◆ **DATA SHOWN**
......
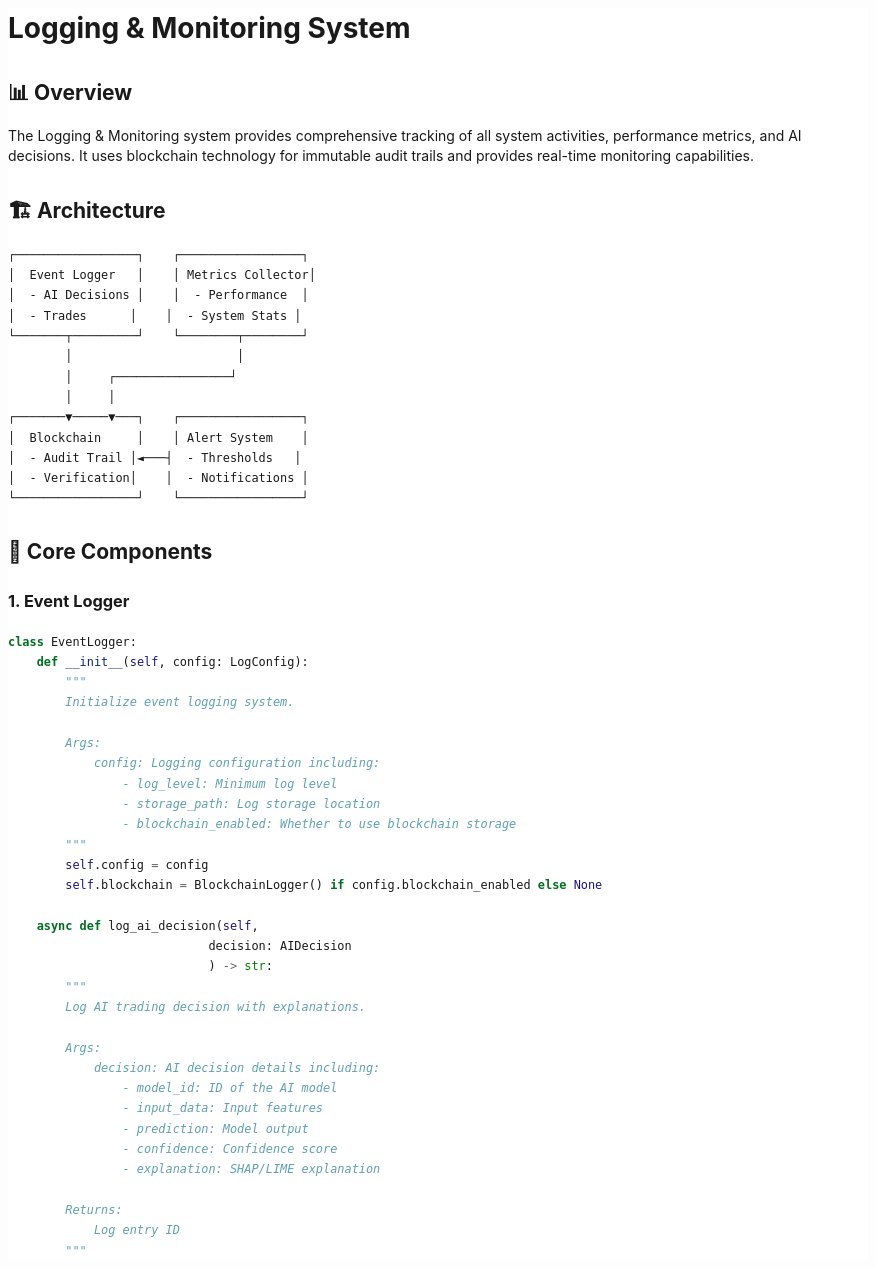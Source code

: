# Logging & Monitoring System

## 📊 Overview

The Logging & Monitoring system provides comprehensive tracking of all system activities, performance metrics, and AI decisions. It uses blockchain technology for immutable audit trails and provides real-time monitoring capabilities.

## 🏗 Architecture

```plaintext
┌─────────────────┐    ┌─────────────────┐
│  Event Logger   │    │ Metrics Collector│
│  - AI Decisions │    │  - Performance  │
│  - Trades      │    │  - System Stats │
└───────┬─────────┘    └────────┬────────┘
        │                       │
        │     ┌────────────────┘
        │     │
┌───────▼─────▼───┐    ┌─────────────────┐
│  Blockchain     │    │ Alert System    │
│  - Audit Trail │◄───┤  - Thresholds   │
│  - Verification│    │  - Notifications │
└─────────────────┘    └─────────────────┘
```

## 🔧 Core Components

### 1. Event Logger

```python
class EventLogger:
    def __init__(self, config: LogConfig):
        """
        Initialize event logging system.
        
        Args:
            config: Logging configuration including:
                - log_level: Minimum log level
                - storage_path: Log storage location
                - blockchain_enabled: Whether to use blockchain storage
        """
        self.config = config
        self.blockchain = BlockchainLogger() if config.blockchain_enabled else None
        
    async def log_ai_decision(self, 
                            decision: AIDecision
                            ) -> str:
        """
        Log AI trading decision with explanations.
        
        Args:
            decision: AI decision details including:
                - model_id: ID of the AI model
                - input_data: Input features
                - prediction: Model output
                - confidence: Confidence score
                - explanation: SHAP/LIME explanation
                
        Returns:
            Log entry ID
        """
```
......
◆ **WHAT YOU SHOULD DO**
Looking at the listing above, count each line that contains the word "storage" and write the number with nothing else.

◆ **RESPONSE FOR THIS EXERCISE**
2